A 46 year-old male complained of dyspnea, cough, and pleuritic chest pain of 10 days duration. He denied hemoptysis, weight loss, nausea, vomiting, and loss of consciousness. He had no arthralgias and skin rash. The patient could not recall a recent viral or bacterial infection. The patient smoked cigarettes. He denied exposure to other fumes, vapors, and dusts. He had been diagnosed with chronic HCV infection one year prior to presentation but had received no therapy for this disorder. On admission, Patient was hemodynamically stable with positive crackles over the left lower lobe. His status though did not get better with antibiotic therapy and he needed to be Intubated. His chest X-ray was getting worse with left sided infiltrates. A bronchoalveolar lavage was done and the pathology was positive for DIP. Patient was started on steroids and antibiotics were stopped. This was followed my an extraordinary amelioration of his clinical status and patient was extubated 3 days later and discharged home in a stable condition on prednisone.

Two prior cases were found reporting an association between HCV and DIP. Our patient was the only patient with HCV associated DIP documented to have received corticosteroid therapy.

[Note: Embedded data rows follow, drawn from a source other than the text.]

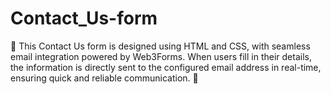 # Contact_Us-form
📧 This Contact Us form is designed using HTML and CSS, with seamless email integration powered by Web3Forms. When users fill in their details, the information is directly sent to the configured email address in real-time, ensuring quick and reliable communication. 🚀
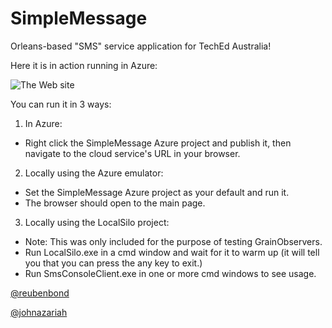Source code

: SimpleMessage
=======

Orleans-based "SMS" service application for TechEd Australia!

Here it is in action running in Azure:

![The Web site](http://i.imgur.com/NMVOCkc.png)

You can run it in 3 ways:

1. In Azure:
  * Right click the SimpleMessage Azure project and publish it, then navigate to the cloud service's URL in your browser.
2. Locally using the Azure emulator:
  * Set the SimpleMessage Azure project as your default and run it.
  * The browser should open to the main page.
3. Locally using the LocalSilo project:
  * Note: This was only included for the purpose of testing GrainObservers.
  * Run LocalSilo.exe in a cmd window and wait for it to warm up (it will tell you that you can press the any key to exit.)
  * Run SmsConsoleClient.exe in one or more cmd windows to see usage.

[@reubenbond](https://twitter.com/reubenbond)

[@johnazariah](https://twitter.com/johnazariah)
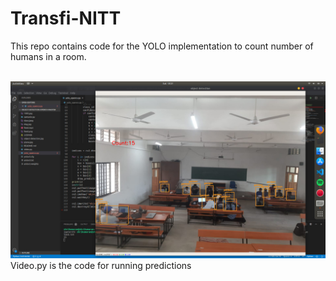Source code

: # Transfi-NITT
This repo contains code for the YOLO implementation to count number of humans in a room.

<br>
<img src="result.jpeg">
<br>
Video.py is the code for running predictions
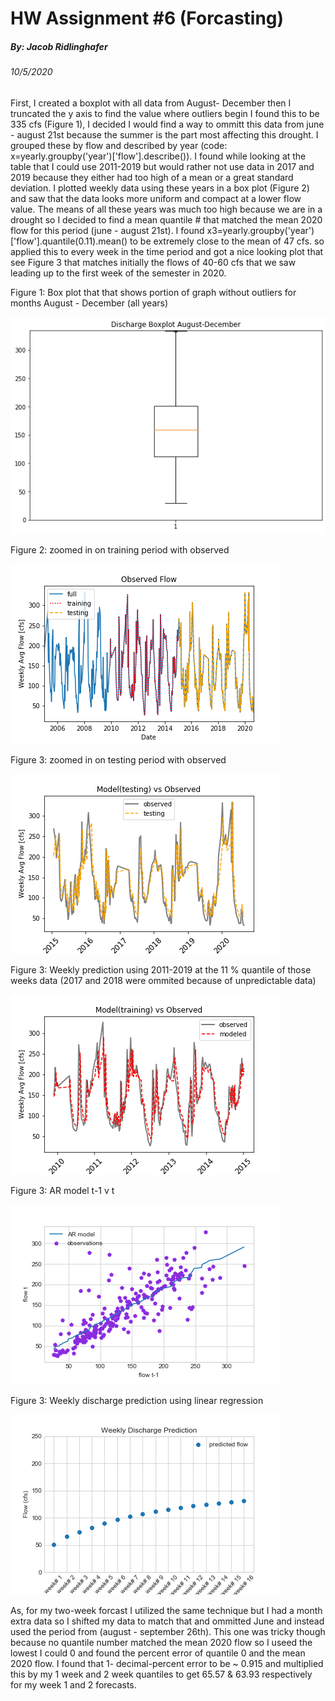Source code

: # HW Assignment #6 (Forcasting)
##### By: Jacob Ridlinghafer
###### 10/5/2020




First, I created a boxplot with all data from August- December then I truncated the y axis to find the value where outliers begin I found this to be 335 cfs (Figure 1), I decided I would find a way to ommitt this data from june - august 21st  because the summer is the part most affecting this drought. I grouped these by flow and described by year (code: x=yearly.groupby('year')['flow'].describe()). I found while looking at the table that I could use 2011-2019 but would rather not use data in 2017 and 2019 because they either had too high of a mean or a great standard deviation. I plotted weekly data using these years in a box plot (Figure 2) and saw that the data looks more uniform and compact at a lower flow value. The means of all these years was much too high because we are in a drought so I decided to find a mean quantile # that matched the mean 2020 flow for this period (june - august 21st). I found x3=yearly.groupby('year')['flow'].quantile(0.11).mean() to be extremely close to the mean of 47 cfs. so applied this to every week in the time period and got a nice looking plot that see Figure 3 that matches initially the flows of 40-60 cfs that we saw leading up to the first week of the semester in 2020.

Figure 1: Box plot that that shows portion of graph without outliers for months August - December (all years)

![](assets/Ridlinghafer_HW6-f1f6a827.png)


Figure 2: zoomed in on training period with observed


![](assets/Ridlinghafer_HW6-72b822e2.png)


Figure 3: zoomed in on testing period with observed


![](assets/Ridlinghafer_HW6-f895748d.png)


Figure 3: Weekly prediction using 2011-2019 at the 11 % quantile of those weeks data (2017 and 2018 were ommited because of unpredictable data)


![](assets/Ridlinghafer_HW6-df3944c2.png)


Figure 3: AR model t-1 v t


![](assets/Ridlinghafer_HW6-262ed3a7.png)


Figure 3: Weekly discharge prediction using linear regression


![](assets/Ridlinghafer_HW6-b4cbdd5f.png)






As, for my two-week forcast I utilized the same technique but I had a month extra data so I shifted my data to match that and ommitted June and instead used the period from (august - september 26th). This one was tricky though because no quantile number matched the mean 2020 flow so I useed the lowest I could 0 and found the percent error of quantile 0 and the mean 2020 flow. I found that 1- decimal-percent error to be ~ 0.915 and multiplied this by my 1 week and 2 week quantiles to get 65.57 & 63.93 respectively for my week 1 and 2 forecasts.

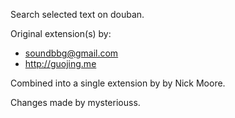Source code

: Search selected text on douban.

Original extension(s) by:
* soundbbg@gmail.com
* http://guojing.me

Combined into a single extension by by Nick Moore.

Changes made by mysteriouss.
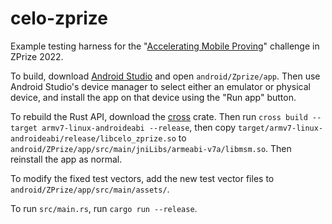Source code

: # celo-zprize

Example testing harness for the "[Accelerating Mobile Proving](https://www.zprize.io/prizes/accelerating-mobile-proving)" challenge in ZPrize 2022. 

To build, download [Android Studio](https://developer.android.com/studio) and open `android/Zprize/app`. Then use Android Studio's device manager to select either an
emulator or physical device, and install the app on that device using the "Run app" button.

To rebuild the Rust API, download the [cross](https://github.com/cross-rs/cross) crate. Then run `cross build --target armv7-linux-androideabi --release`,
then copy `target/armv7-linux-androideabi/release/libcelo_zprize.so` to `android/ZPrize/app/src/main/jniLibs/armeabi-v7a/libmsm.so`. Then reinstall the app as normal.

To modify the fixed test vectors, add the new test vector files to  `android/ZPrize/app/src/main/assets/`.

To run `src/main.rs`, run `cargo run --release`. 

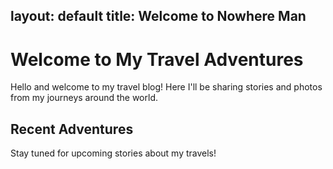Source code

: layout: default
title: Welcome to Nowhere Man
---

# Welcome to My Travel Adventures

Hello and welcome to my travel blog! Here I'll be sharing stories and photos from my journeys around the world.

## Recent Adventures

Stay tuned for upcoming stories about my travels!

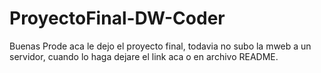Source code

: # ProyectoFinal-DW-Coder
Buenas Prode aca le dejo el proyecto final, todavia no subo la mweb a un servidor, cuando lo haga dejare el link aca o en archivo README.
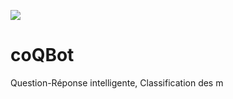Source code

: ![](https://github.com/DataBusiness-AI/coQBot/blob/master/coqbot.png=1000x500)


# coQBot



Question-Réponse intelligente, Classification des m
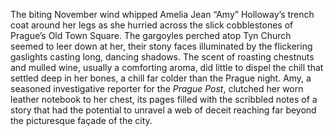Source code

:The biting November wind whipped Amelia Jean “Amy” Holloway’s trench coat around her legs as she hurried across the slick cobblestones of Prague’s Old Town Square.  The gargoyles perched atop Tyn Church seemed to leer down at her, their stony faces illuminated by the flickering gaslights casting long, dancing shadows.  The scent of roasting chestnuts and mulled wine, usually a comforting aroma, did little to dispel the chill that settled deep in her bones, a chill far colder than the Prague night.  Amy, a seasoned investigative reporter for the *Prague Post*, clutched her worn leather notebook to her chest, its pages filled with the scribbled notes of a story that had the potential to unravel a web of deceit reaching far beyond the picturesque façade of the city.
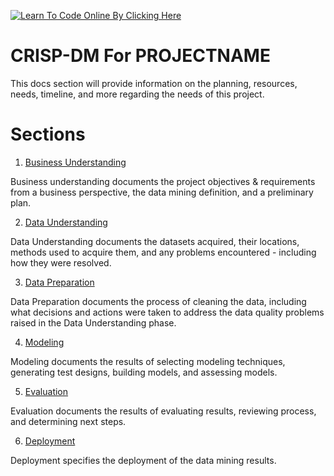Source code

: <a href='https://www.learntocodeonline.com/'>![Learn To Code Online By Clicking Here](../../../../Images/learn-to-code-online.png?raw=true "Learn To Code Online")</a>

# CRISP-DM For PROJECTNAME

This docs section will provide information on the planning, resources, needs, timeline, and more regarding the needs of this project.

# Sections

1. [Business Understanding](1_business_understanding/README.MD)

Business understanding documents the project objectives & requirements from a business perspective, the data mining definition, and a preliminary plan.

2. [Data Understanding](2_data_understanding/README.MD)

Data Understanding documents the datasets acquired, their locations, methods used to acquire them, and any problems encountered - including how they were resolved.

3. [Data Preparation](3_data_preparation/README.MD)

Data Preparation documents the process of cleaning the data, including what decisions and actions were taken to address the data quality problems raised in the Data Understanding phase. 

4. [Modeling](4_modeling/README.MD)

Modeling documents the results of selecting modeling techniques, generating test designs, building models, and assessing models.

5. [Evaluation](5_evaluation/README.MD)

Evaluation documents the results of evaluating results, reviewing process, and determining next steps. 

6. [Deployment](6_deployment/README.MD)

Deployment specifies the deployment of the data mining results.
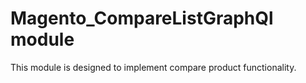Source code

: # Magento_CompareListGraphQl module

This module is designed to implement compare product functionality.
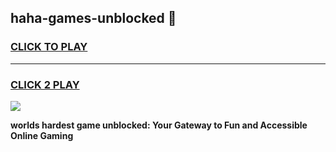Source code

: 
## haha-games-unblocked 👋
<h3>
<a href="https://premium.freeplayer.one?title=haha-games-unblocked&ref=14F">CLICK TO PLAY</a></h3>
<hr>

<h3>
<a href="https://premium.freeplayer.one?title=haha-games-unblocked&ref=14F">CLICK 2 PLAY</a>
  
</h3>

<a href="https://premium.freeplayer.one?title=haha-games-unblocked&ref=12F/"><img src="https://clearcache.store/games.png"></a>


**worlds hardest game unblocked: Your Gateway to Fun and Accessible Online Gaming**
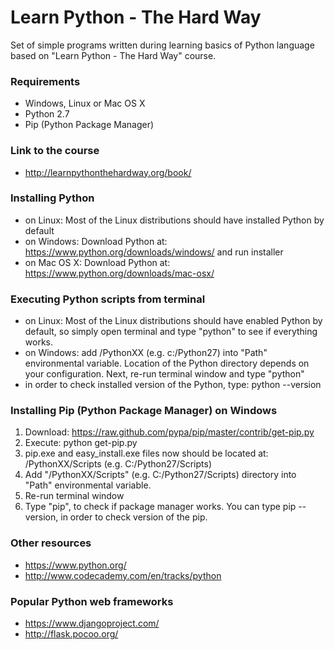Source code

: Learn Python - The Hard Way
=========================
Set of simple programs written during learning basics of Python language based on "Learn Python - The Hard Way" course.
### Requirements
* Windows, Linux or Mac OS X
* Python 2.7
* Pip (Python Package Manager)

### Link to the course
* http://learnpythonthehardway.org/book/

### Installing Python
* on Linux: Most of the Linux distributions should have installed Python by default
* on Windows: Download Python at: https://www.python.org/downloads/windows/ and run installer
* on Mac OS X: Download Python at: https://www.python.org/downloads/mac-osx/

### Executing Python scripts from terminal
* on Linux: Most of the Linux distributions should have enabled Python by default, so simply open terminal and type "python" to see if everything works.
* on Windows: add /PythonXX (e.g. c:/Python27) into "Path" environmental variable. Location of the Python directory depends on your configuration. Next, re-run terminal window and type "python"
* in order to check installed version of the Python, type: python --version

### Installing Pip (Python Package Manager) on Windows
1. Download: https://raw.github.com/pypa/pip/master/contrib/get-pip.py
2. Execute: python get-pip.py
3. pip.exe and easy_install.exe files now should be located at: /PythonXX/Scripts (e.g. C:/Python27/Scripts)
4. Add "/PythonXX/Scripts" (e.g. C:/Python27/Scripts) directory into "Path" environmental variable.
5. Re-run terminal window
6. Type "pip", to check if package manager works. You can type pip --version, in order to check version of the pip.

### Other resources
* https://www.python.org/
* http://www.codecademy.com/en/tracks/python

### Popular Python web frameworks
* https://www.djangoproject.com/
* http://flask.pocoo.org/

He responded well to this treatment. Moreover, his viral load, as ascertained by quantitative HCV RNA polymerase chain reaction, did not increase. One patient had slow progression of his DIP despite alpha interferon therapy for his HCV infection. The third patients DIP remained stable without therapy for either her DIP or HCV infection The prognosis of DIP is generally good. Most patients improve with smoking cessation and corticosteroid therapy. The overall 10-year survival for patients with DIP is 70 percent. However, further studies are needed to determine the exact relationship between HCV infection and DIP, the effectiveness of alpha interferon and ribavirin therapy on DIP in patients with HCV, and the prognosis of HCV associated DIP.